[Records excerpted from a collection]
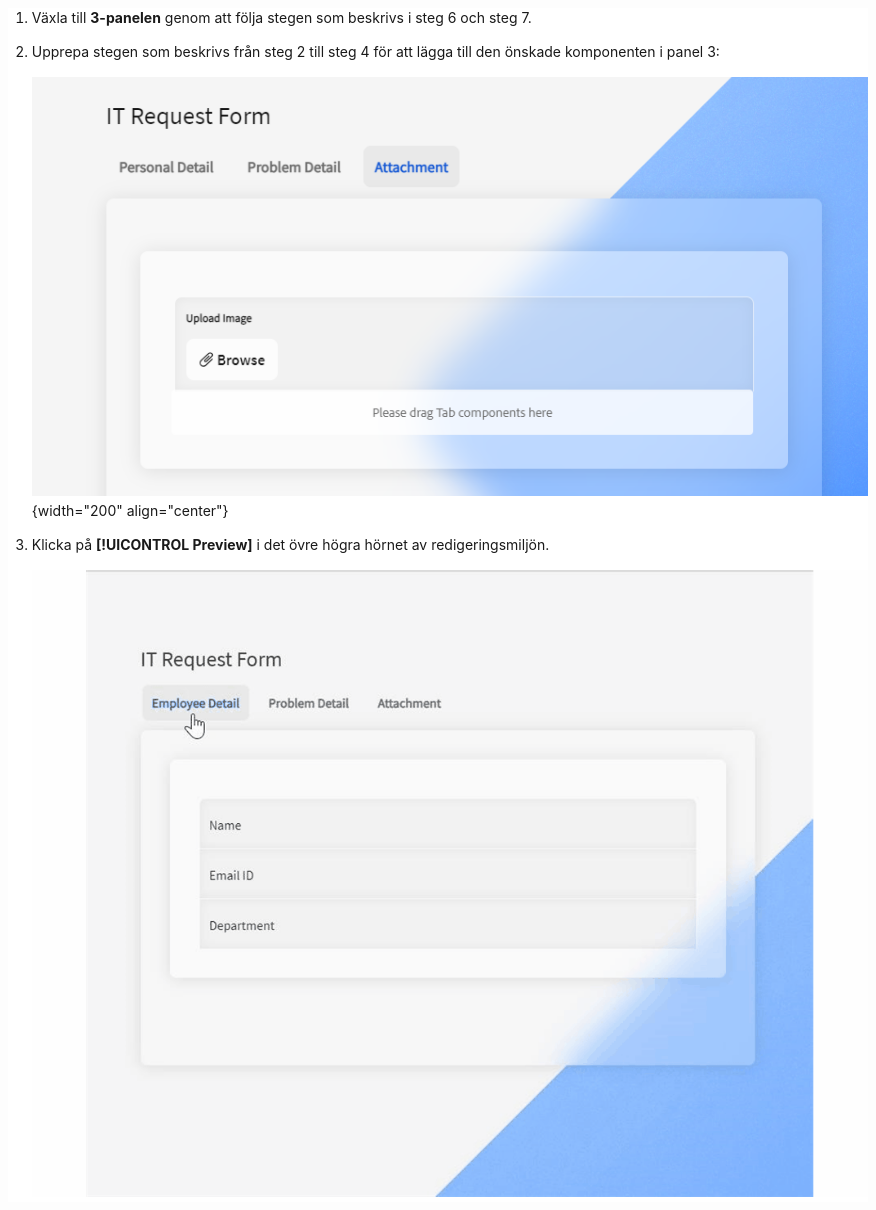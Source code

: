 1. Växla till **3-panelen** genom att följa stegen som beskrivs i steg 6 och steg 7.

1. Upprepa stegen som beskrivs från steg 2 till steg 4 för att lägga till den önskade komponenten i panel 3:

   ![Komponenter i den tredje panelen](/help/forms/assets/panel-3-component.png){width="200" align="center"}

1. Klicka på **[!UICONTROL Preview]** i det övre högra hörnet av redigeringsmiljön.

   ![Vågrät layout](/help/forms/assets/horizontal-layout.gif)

◆ Work order
Reproduce each line of the records exactly and exclude any images.

◆ Answer
Source code

: 1. Växla till **3-panelen** genom att följa stegen som beskrivs i steg 6 och steg 7.

1. Upprepa stegen som beskrivs från steg 2 till steg 4 för att lägga till den önskade komponenten i panel 3:

   ![Komponenter i den tredje panelen](/help/forms/assets/panel-3-component.png){width="200" align="center"}

1. Klicka på **[!UICONTROL Preview]** i det övre högra hörnet av redigeringsmiljön.

   ![Vågrät layout](/help/forms/assets/horizontal-layout.gif)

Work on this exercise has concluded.